Hutchison Whampoa has sealed its planned £10bn deal to acquire O2 and merge it with its own mobile operator, Three.
If the competition authorities approve the deal, then O2/Three will leapfrog rivals Vodafone (LSE: VOD) (NASDAQ: VOD.US) and EE, which is being acquired by BT (LSE: BT-A) (NYSE: BT.US), to garner a combined 42% market share of subscribers. EE and Vodafone have 32% and 26% respectively. The EU apparatchiks who will sign off on the deal have approved similar reductions from four to three competitors in other countries, so are likely to give the green light.

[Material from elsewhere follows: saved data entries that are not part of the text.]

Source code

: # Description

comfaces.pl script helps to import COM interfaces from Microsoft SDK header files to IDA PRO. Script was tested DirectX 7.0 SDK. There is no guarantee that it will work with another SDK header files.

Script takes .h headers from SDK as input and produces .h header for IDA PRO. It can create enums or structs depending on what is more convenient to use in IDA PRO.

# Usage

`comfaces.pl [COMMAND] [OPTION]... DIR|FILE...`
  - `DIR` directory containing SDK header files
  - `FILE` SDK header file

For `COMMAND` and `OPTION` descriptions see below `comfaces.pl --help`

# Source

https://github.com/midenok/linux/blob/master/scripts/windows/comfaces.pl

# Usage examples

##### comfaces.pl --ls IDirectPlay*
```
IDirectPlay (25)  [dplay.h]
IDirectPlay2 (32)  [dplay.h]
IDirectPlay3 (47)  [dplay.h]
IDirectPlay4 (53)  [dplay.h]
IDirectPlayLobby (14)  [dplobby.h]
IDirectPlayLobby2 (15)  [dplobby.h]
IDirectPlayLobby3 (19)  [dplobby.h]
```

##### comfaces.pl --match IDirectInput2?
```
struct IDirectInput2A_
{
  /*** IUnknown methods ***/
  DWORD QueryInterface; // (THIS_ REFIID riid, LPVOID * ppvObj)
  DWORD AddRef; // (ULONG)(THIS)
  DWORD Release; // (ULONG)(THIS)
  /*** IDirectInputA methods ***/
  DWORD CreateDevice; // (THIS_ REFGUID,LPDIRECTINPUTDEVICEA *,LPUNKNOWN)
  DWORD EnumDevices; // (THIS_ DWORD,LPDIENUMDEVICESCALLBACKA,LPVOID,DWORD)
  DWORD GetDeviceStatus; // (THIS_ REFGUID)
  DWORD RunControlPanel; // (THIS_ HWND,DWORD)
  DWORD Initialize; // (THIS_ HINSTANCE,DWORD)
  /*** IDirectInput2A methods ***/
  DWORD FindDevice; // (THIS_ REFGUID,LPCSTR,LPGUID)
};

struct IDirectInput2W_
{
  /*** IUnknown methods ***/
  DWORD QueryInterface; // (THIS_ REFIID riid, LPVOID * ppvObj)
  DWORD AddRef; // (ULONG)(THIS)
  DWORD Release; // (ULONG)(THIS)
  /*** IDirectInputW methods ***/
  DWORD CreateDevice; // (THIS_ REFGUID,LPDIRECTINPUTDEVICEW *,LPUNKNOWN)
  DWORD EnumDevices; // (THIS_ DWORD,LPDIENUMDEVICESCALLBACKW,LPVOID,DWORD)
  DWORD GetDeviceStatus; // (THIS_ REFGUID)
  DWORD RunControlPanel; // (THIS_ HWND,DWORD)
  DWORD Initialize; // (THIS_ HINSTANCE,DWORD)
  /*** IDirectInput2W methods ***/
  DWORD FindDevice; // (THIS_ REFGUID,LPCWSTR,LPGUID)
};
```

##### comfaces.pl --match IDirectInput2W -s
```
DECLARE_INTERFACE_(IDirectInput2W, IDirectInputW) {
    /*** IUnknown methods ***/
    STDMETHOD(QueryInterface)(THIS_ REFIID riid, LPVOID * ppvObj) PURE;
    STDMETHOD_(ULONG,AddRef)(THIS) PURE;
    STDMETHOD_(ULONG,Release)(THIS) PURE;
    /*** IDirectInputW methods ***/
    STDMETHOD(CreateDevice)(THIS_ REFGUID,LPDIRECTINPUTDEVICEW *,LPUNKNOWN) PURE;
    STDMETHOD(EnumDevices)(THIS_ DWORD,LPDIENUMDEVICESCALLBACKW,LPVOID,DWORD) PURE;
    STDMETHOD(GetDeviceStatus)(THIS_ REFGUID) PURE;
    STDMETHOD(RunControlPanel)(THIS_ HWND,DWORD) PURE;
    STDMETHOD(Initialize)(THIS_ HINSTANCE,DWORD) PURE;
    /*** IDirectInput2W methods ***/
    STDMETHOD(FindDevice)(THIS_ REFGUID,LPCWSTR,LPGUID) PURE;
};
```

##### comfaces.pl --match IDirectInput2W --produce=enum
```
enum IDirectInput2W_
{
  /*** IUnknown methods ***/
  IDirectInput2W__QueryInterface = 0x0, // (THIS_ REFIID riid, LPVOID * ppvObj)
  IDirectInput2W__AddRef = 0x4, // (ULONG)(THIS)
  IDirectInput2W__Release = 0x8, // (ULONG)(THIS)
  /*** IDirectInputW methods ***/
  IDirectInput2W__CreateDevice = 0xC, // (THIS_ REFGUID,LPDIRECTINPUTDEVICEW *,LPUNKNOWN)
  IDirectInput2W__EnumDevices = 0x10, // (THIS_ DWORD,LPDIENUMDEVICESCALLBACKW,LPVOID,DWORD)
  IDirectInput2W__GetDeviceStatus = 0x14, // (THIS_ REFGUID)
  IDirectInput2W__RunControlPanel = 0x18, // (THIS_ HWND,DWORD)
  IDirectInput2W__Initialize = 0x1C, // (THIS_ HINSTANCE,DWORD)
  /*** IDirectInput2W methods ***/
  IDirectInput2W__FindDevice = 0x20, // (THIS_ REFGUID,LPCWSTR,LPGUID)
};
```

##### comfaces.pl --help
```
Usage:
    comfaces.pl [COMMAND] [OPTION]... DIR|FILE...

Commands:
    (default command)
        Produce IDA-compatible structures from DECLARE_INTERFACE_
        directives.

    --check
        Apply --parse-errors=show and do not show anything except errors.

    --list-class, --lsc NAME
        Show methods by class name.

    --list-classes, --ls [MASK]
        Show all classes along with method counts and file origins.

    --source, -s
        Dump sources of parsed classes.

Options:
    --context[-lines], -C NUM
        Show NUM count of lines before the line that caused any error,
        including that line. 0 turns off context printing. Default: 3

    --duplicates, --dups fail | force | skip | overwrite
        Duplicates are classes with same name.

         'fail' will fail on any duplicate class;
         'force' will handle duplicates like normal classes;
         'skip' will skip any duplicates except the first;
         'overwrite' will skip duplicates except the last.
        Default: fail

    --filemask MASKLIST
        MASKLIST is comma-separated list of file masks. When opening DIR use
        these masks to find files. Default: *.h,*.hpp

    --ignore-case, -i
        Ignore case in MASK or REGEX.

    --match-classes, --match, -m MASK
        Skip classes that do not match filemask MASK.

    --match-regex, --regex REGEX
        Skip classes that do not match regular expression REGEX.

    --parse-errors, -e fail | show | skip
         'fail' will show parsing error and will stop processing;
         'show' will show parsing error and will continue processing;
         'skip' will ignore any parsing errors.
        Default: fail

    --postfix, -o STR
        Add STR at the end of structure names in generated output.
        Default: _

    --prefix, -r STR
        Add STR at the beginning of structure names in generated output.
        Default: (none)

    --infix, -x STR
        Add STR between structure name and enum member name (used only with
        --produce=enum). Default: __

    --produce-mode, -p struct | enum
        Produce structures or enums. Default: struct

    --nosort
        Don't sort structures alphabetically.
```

The emergence of a bigger beast in the playground is hardly good news for BT or Vodafone. However, the reduction in the number of competitors is likely to be overall positive for operators’ margins, if not subscribers, much to the concern of consumer groups. What’s more there will be a differentiation in customer offering, with BT and Vodafone moving to bundle mobile with landline, broadband and Pay TV whilst O2/Three remains a pure-play mobile provider.
The sting in the tail
But there’s a sting in the tail that could seriously hurt one or the other of BT and Vodafone. O2 has a mast-sharing agreement with Vodafone, whilst Three has a similar arrangement with EE. It would be logical for a merged O2/Three to terminate one of these agreements and throw in its lot with either BT or Vodafone. The jilted partner will effectively see those network costs double, and will have to support on its own a cost base that its two rivals will share.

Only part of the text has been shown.